The AP reported that police were called to a home in Rotterdam early Monday morning and found Halman bleeding from a stab wound and were unable to revive him, according to Rotterdam police spokeswoman Patricia Wessels.Wessels said police arrested Halman's 22-year-old brother, who was being questioned. "It will take some time to figure out what exactly happened," Wessels told The AP in a telephone interview. "We are shocked and incredibly saddened by the news this morning," Halman's agent, Mike Nicotera, said. "Hopefully in time we will all be able to come to terms with the tragic loss of such a passionate, good-hearted, generous and faithful young man. Our thoughts and prayers are with Greg's family, friends and loved ones. This hurts." Halman participated in a series of baseball camps for kids in his home country two weeks ago as part of the European Big League Tour, along with a group of other Major League players that included Prince Fielder and Adam Jones. He was one of nine players born in the Netherlands to have reached the Major Leagues.
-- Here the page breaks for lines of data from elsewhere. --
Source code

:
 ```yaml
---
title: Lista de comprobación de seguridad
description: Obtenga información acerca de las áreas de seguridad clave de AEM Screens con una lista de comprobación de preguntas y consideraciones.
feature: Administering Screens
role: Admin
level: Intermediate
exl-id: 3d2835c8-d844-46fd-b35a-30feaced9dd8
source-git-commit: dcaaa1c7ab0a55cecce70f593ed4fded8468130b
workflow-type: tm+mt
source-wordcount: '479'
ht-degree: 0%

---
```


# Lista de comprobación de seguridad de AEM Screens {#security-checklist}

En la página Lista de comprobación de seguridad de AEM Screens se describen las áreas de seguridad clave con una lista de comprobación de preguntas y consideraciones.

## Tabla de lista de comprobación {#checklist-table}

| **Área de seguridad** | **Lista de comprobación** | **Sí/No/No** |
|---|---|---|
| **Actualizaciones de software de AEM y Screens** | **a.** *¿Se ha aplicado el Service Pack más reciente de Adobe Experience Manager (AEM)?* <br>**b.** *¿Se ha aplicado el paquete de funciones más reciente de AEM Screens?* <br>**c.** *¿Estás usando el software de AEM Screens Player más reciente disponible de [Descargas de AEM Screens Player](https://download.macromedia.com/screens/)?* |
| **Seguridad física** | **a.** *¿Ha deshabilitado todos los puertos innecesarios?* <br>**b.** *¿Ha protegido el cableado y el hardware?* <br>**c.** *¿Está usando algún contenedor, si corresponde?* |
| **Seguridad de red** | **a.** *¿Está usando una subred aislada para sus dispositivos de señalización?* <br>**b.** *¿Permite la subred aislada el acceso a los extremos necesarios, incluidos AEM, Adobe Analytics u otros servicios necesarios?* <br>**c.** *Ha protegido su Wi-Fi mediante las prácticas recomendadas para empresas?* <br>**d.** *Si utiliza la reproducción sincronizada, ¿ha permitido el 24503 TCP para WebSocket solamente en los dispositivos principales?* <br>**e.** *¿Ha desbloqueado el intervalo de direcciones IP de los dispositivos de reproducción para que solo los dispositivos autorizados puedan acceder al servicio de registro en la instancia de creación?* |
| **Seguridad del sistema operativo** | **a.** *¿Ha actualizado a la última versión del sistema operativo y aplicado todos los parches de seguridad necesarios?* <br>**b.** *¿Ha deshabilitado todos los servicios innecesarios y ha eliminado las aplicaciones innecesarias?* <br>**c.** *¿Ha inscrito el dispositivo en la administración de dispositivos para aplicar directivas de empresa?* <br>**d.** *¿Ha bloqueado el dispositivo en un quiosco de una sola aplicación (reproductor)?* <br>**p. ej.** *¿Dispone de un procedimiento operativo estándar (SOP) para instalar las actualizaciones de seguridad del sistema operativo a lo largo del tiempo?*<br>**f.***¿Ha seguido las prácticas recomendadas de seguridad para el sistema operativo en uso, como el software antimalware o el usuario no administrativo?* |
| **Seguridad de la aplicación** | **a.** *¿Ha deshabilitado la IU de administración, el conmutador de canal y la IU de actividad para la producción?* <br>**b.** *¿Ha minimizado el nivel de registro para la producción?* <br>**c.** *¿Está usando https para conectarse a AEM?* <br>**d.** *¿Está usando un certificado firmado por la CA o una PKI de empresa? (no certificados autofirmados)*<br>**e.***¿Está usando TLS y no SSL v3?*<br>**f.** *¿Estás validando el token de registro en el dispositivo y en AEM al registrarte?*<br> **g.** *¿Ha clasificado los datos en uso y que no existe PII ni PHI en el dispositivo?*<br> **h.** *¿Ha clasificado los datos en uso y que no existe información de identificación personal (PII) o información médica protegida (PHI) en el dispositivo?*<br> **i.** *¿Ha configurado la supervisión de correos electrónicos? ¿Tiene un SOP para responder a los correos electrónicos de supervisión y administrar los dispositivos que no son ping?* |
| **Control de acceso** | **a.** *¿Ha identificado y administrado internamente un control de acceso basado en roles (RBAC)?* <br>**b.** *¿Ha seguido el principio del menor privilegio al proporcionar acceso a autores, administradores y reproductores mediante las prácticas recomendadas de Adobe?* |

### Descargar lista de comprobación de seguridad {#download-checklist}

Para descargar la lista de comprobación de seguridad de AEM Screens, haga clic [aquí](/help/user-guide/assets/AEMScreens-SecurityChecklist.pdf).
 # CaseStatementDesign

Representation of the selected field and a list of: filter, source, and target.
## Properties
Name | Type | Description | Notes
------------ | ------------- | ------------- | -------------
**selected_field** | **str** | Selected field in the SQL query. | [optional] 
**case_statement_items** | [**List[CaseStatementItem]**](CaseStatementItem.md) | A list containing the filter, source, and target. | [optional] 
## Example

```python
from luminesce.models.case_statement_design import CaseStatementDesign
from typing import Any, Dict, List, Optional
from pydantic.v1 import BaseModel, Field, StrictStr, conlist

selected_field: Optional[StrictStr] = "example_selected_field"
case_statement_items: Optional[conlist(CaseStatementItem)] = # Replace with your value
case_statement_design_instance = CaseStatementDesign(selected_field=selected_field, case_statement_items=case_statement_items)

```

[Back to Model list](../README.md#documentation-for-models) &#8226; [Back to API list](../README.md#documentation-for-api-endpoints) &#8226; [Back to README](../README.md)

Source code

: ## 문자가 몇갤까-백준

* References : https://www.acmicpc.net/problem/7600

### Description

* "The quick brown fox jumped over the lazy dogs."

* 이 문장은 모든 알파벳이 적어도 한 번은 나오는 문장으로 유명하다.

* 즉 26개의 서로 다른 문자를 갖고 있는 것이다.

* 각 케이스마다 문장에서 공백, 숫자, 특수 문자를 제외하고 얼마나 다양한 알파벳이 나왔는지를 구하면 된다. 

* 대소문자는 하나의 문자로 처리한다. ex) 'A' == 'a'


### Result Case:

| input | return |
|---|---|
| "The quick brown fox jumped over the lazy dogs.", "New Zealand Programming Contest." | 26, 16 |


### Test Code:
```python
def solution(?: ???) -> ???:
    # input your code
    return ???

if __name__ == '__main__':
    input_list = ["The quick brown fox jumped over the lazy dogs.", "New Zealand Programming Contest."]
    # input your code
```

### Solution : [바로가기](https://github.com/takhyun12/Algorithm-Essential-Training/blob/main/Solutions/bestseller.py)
Orioles pitcher Rick VandenHurk was also born there, as well as pitcher Bert Blyleven, who was inducted into the Hall of Fame last summer. "Our condolences to Greg Halman's family in Holland," Blyleven said by Twitter. "He played well for us in the WBC in 2009. He had a lot of promise in baseball and life." Former Major League outfielder Robert Eenhorn is the technical director for the Dutch baseball association. "The only thing I can say right now is we are deeply shocked," Eenhorn told The AP. "All our thoughts are with his family and how they are going to have to deal with this tremendous loss." Halman hit .230 in 87 at-bats with two home runs and six RBIs for the Mariners last season. When starting center fielder Michael Saunders struggled early in the year, Halman was called up and played in 35 games before being sent back to Triple-A Tacoma in early August for the rest of the season. He was on the Mariners' 40-man roster and was regarded as a challenger for a position in left field or as a backup to center fielder Franklin Gutierrez. Free agent closer David Aardsma, a teammate of Halman's the past two years in Seattle, said the young outfielder was a bright presence in the Mariners clubhouse.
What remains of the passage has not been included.